* _DIRECTIONS_
Provide an exact copy of the lines from the beginning of the records through the line that includes "diferencia de otros", and of no others.

* _GIVEN DATA_
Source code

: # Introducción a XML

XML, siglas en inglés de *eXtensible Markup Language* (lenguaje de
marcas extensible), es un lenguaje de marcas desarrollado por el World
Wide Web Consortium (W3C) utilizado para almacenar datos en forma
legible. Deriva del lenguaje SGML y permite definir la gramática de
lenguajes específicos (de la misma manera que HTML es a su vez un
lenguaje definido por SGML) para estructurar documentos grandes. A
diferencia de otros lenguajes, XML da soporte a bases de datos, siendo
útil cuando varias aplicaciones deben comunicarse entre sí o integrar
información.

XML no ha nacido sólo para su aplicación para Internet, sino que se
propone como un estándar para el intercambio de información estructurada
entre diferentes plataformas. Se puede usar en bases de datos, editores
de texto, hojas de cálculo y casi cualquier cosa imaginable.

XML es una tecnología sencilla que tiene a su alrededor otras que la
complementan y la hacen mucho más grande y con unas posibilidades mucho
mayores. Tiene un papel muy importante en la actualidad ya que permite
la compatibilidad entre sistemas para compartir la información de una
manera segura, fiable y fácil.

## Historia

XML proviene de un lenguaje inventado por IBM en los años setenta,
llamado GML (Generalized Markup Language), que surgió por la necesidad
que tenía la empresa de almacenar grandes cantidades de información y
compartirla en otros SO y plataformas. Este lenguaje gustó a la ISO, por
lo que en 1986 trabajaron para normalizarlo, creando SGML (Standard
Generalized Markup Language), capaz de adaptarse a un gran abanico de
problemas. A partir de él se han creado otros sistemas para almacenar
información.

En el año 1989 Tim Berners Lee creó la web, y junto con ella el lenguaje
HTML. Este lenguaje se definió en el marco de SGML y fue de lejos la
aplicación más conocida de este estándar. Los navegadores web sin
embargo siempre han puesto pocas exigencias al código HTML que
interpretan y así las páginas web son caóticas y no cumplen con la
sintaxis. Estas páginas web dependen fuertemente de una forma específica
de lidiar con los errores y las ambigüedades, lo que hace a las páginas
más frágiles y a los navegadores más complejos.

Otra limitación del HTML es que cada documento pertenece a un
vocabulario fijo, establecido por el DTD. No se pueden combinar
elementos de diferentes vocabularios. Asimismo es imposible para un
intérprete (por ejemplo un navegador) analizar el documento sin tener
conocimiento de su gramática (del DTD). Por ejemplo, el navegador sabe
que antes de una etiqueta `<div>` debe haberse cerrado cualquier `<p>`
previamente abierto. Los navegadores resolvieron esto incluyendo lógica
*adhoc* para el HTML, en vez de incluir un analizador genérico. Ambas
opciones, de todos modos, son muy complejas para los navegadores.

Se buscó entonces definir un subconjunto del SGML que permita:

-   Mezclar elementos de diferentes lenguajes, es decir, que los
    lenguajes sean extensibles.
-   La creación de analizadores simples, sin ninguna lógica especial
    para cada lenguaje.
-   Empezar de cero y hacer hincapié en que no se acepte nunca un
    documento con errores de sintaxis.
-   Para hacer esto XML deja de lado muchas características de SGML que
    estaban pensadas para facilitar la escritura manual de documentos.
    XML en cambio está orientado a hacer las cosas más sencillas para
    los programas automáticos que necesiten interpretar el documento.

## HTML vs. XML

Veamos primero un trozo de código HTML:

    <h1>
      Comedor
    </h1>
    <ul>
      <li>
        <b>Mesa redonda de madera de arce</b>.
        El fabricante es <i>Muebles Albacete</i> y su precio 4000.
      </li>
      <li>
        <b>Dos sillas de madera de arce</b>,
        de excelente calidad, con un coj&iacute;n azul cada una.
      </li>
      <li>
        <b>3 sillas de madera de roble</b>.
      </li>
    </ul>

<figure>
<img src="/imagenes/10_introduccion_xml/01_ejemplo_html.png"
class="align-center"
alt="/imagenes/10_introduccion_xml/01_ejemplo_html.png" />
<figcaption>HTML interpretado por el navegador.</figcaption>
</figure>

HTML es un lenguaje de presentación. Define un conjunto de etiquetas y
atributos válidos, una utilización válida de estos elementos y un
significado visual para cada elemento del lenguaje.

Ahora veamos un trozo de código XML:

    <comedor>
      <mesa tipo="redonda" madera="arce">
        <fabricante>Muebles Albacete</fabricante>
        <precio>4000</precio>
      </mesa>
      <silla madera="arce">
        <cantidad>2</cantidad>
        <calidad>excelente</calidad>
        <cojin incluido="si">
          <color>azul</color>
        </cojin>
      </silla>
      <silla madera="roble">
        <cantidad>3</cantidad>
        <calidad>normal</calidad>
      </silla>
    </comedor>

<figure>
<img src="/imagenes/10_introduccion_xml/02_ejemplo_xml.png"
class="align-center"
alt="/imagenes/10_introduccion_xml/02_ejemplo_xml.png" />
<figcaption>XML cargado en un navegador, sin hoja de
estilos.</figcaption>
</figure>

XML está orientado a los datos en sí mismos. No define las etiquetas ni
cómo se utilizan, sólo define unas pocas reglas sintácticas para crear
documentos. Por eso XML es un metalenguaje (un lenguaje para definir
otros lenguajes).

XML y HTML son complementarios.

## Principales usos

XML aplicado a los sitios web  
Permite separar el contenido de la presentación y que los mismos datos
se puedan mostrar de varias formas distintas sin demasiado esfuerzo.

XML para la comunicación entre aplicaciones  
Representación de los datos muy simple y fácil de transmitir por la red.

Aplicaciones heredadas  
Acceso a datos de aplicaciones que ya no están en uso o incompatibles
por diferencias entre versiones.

* _FINISHED TASK_
Source code

: # Introducción a XML

XML, siglas en inglés de *eXtensible Markup Language* (lenguaje de
marcas extensible), es un lenguaje de marcas desarrollado por el World
Wide Web Consortium (W3C) utilizado para almacenar datos en forma
legible. Deriva del lenguaje SGML y permite definir la gramática de
lenguajes específicos (de la misma manera que HTML es a su vez un
lenguaje definido por SGML) para estructurar documentos grandes. A
diferencia de otros lenguajes, XML da soporte a bases de datos, siendo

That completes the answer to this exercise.